When a former enemy, The Timekeeper (spoiler alert – Piven) threatens to destroy the world by employing a special Armageddon device which speeds up time, Marissa is summoned back to defeat him. Naturally, the kids soon discover their stepmum’s former secret double life and are instantly intrigued. With the help of an animatronic terrier (voice by Gervais), they are all too happy to join in the fight against evil.
Buzz: Aiming to take the cinematic experience to a whole new level, Spy Kids 4 introduces 4D Aromascopic; where audiences are given cards with various numbered smells to be scratched and sniffed when the corresponding numerics are flashed on screen.
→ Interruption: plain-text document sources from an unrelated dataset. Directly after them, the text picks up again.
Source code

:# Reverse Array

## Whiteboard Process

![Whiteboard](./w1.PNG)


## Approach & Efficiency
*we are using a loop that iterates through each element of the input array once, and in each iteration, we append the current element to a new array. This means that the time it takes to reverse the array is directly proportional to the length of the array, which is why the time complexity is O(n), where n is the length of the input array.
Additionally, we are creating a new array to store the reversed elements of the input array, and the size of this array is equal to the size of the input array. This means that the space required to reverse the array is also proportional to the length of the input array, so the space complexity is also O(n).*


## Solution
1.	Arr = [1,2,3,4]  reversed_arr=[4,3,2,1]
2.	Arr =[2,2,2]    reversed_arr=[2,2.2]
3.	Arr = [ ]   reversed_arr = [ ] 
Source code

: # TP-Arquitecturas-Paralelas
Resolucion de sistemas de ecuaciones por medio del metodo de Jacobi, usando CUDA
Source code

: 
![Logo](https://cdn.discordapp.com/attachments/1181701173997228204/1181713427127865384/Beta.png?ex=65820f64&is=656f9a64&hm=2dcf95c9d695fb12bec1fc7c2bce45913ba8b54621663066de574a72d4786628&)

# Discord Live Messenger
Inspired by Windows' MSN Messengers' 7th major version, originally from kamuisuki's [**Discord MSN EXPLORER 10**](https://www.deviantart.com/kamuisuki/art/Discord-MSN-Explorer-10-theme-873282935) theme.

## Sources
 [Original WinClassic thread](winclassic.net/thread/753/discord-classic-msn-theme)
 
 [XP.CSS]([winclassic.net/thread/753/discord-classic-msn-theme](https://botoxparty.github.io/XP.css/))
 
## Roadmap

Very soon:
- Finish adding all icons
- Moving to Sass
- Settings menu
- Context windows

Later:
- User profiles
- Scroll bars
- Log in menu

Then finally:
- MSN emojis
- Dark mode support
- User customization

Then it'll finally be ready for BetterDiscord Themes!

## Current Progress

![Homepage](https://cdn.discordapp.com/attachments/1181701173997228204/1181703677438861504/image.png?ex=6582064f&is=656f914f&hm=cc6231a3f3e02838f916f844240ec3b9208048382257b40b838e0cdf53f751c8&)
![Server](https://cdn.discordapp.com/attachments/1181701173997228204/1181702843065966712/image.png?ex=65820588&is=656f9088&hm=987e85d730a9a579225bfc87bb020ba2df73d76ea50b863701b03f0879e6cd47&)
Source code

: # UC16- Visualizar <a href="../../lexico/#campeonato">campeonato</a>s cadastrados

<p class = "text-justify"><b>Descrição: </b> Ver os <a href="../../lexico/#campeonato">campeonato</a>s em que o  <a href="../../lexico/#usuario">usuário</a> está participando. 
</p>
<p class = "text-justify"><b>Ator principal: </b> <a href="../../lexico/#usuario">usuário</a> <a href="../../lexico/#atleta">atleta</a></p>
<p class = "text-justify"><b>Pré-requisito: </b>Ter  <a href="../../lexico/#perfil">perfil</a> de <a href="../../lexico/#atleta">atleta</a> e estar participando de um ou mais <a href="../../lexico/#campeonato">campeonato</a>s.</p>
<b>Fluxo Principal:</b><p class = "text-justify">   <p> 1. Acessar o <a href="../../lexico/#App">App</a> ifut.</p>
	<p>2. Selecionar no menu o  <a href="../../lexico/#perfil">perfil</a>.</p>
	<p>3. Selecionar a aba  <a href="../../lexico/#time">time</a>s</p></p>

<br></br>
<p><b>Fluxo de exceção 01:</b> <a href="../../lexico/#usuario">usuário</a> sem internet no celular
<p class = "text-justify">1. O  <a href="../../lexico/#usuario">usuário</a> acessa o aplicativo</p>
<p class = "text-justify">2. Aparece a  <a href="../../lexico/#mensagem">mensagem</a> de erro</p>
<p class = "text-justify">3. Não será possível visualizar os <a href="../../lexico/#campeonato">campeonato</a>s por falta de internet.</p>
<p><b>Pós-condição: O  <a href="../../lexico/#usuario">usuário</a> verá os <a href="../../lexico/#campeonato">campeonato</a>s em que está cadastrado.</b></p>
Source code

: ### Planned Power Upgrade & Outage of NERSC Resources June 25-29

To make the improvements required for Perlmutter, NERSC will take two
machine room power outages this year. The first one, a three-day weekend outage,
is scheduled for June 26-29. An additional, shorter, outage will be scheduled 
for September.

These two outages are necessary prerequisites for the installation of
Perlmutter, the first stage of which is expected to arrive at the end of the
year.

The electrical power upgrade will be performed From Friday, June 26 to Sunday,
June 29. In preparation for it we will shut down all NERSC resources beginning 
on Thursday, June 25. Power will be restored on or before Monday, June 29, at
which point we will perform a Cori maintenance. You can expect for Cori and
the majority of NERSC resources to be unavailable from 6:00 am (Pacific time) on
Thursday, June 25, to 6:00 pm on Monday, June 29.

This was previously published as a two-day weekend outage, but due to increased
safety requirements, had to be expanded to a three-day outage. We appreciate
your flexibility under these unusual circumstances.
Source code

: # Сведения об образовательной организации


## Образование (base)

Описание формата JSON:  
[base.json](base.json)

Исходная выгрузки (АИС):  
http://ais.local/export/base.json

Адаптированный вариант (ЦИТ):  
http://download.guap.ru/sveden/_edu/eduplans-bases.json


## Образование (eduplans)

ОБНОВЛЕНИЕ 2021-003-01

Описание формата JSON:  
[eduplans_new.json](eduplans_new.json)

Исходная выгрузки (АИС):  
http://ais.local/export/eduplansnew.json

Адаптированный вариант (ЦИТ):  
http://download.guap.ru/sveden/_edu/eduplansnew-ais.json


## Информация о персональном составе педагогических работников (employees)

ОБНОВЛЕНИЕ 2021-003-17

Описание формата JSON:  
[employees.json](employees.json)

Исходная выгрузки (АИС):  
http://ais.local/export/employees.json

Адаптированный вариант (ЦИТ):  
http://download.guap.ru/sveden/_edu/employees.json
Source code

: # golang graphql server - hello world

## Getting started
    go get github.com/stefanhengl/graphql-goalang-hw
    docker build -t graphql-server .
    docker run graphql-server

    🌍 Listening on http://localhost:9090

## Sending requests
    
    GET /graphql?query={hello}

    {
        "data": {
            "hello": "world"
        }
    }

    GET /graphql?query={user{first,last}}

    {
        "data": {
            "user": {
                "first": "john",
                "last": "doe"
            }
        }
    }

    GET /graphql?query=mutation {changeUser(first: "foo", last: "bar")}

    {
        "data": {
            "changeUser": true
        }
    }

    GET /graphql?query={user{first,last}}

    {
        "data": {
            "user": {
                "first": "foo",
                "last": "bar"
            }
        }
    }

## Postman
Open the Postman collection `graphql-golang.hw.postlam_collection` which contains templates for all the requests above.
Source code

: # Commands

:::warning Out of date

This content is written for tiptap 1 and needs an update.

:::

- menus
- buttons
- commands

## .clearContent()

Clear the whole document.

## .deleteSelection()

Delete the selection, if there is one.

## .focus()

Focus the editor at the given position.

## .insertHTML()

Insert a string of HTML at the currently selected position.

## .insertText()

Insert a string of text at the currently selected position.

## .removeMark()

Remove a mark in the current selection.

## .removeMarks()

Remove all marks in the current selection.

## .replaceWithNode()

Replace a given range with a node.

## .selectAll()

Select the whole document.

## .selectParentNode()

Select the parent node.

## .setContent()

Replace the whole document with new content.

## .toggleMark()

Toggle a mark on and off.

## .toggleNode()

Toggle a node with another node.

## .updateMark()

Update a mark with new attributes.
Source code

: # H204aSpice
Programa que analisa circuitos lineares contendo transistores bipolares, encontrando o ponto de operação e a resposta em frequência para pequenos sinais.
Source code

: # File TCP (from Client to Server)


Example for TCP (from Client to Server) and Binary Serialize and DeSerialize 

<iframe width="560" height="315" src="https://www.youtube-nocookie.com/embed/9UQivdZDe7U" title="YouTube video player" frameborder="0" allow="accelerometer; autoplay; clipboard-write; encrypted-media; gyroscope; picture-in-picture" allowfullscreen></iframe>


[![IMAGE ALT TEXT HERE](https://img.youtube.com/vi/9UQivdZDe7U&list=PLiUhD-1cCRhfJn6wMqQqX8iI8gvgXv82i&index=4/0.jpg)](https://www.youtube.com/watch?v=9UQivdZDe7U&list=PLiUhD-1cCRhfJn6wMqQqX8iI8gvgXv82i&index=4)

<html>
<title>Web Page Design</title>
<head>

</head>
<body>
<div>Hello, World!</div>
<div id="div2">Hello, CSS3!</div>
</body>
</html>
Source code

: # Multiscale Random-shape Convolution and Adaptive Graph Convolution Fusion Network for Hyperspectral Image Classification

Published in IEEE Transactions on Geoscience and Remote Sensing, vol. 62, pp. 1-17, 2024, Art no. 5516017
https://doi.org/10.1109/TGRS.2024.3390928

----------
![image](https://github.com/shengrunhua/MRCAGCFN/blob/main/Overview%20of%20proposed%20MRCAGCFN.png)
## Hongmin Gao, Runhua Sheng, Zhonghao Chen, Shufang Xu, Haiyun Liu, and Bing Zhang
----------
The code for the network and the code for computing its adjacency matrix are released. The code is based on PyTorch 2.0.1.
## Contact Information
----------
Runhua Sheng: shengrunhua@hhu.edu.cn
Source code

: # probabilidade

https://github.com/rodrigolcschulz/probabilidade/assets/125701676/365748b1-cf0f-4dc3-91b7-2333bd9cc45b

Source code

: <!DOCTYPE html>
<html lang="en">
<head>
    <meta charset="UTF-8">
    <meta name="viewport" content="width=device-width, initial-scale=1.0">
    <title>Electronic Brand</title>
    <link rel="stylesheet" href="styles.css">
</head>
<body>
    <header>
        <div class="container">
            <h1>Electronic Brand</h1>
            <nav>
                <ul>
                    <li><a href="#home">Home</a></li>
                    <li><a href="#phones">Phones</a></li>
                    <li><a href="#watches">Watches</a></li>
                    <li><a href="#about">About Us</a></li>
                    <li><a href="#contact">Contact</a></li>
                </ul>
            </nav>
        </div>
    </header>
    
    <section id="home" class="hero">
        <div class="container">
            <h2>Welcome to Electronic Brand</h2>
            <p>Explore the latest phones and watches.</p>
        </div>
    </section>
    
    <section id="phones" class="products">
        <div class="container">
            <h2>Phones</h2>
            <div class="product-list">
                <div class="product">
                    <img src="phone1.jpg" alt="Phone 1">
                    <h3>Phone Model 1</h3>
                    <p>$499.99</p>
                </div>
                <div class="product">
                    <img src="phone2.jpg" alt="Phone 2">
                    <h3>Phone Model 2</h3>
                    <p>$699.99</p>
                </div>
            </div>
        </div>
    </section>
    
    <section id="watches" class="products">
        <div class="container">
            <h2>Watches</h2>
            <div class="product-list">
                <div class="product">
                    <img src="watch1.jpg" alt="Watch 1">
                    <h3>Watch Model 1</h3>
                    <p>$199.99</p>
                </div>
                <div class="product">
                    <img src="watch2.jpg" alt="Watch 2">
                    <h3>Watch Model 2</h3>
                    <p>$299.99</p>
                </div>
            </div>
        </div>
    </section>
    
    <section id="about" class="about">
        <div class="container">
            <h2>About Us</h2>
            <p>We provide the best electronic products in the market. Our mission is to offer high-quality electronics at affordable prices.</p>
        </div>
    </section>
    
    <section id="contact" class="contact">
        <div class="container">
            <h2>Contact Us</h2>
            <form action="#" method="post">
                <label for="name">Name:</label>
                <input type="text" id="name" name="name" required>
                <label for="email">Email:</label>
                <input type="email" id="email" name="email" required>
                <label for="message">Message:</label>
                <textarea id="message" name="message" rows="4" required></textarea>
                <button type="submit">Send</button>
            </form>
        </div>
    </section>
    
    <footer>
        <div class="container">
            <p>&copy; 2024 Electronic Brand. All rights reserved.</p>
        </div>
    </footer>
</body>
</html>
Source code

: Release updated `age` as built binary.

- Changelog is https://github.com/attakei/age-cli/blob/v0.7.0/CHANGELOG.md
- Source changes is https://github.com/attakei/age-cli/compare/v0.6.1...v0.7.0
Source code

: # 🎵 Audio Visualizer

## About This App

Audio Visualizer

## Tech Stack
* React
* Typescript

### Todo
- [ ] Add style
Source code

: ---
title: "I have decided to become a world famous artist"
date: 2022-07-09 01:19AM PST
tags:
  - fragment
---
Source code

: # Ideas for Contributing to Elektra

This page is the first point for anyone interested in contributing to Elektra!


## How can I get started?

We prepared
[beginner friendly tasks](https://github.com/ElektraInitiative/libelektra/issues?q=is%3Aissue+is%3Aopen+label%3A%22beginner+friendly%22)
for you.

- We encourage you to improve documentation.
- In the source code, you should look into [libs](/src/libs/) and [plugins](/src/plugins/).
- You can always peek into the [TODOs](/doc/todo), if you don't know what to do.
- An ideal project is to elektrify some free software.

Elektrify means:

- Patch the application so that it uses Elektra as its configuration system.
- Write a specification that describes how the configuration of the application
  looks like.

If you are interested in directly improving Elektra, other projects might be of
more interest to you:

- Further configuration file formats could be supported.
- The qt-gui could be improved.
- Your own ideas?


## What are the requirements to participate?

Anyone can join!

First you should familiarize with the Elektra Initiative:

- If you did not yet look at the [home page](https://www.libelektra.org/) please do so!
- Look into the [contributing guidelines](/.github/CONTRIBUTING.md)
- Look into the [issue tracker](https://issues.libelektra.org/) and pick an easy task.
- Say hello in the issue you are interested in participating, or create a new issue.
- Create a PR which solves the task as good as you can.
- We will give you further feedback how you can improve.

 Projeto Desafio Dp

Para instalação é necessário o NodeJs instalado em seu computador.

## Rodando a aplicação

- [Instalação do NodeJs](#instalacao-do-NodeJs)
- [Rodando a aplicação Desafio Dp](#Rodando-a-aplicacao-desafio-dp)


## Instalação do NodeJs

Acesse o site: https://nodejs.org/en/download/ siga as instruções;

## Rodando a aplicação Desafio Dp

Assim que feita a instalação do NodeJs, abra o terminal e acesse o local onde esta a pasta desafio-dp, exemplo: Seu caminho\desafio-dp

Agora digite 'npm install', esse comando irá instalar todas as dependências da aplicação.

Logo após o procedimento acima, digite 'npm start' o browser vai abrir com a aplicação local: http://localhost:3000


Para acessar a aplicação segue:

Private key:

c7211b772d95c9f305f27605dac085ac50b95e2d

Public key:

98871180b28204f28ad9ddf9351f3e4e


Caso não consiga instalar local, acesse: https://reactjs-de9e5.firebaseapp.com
inSing.com thinks: Alba has been copping lots of flak for her terrible film roles (plus allegedly being a bad actress), and while she was actually sweetly unoffensive in Good Luck Chuck and The Fantastic Four, one simply has to watch Spy Kids 4 to understand all that hate. Although admittedly it's not so much her lifeless acting, but director Robert Rodriguez's chaotic mess of a plot and lame, pun-filled script that makes this latest (and hopefully last) addition to the series such a pain to sit through.
Once a promising, young talent, Rodriguez has somehow degenerated to tossing crap to audiences through various headache inducing 3D sequences, in a last ditch attempt to make up for a non-existent storyline.
The aromascopic addition might seem vaguely interesting in theory, unfortunately these scratch-and-sniff cards eventually blend together to form a homogeneous mixture of artificial smells that don't exactly contribute to the experience in any way. The rest of the cast, specifically a grossly misused Piven, are left with uttering unintelligible one-liners and jokes that fall flatter than Alba's impressive post-baby abs.
More suited for a TV episode than a full length feature, Spy Kids 4 is a sad continuation to a well-liked franchise that exhibited some decent potential.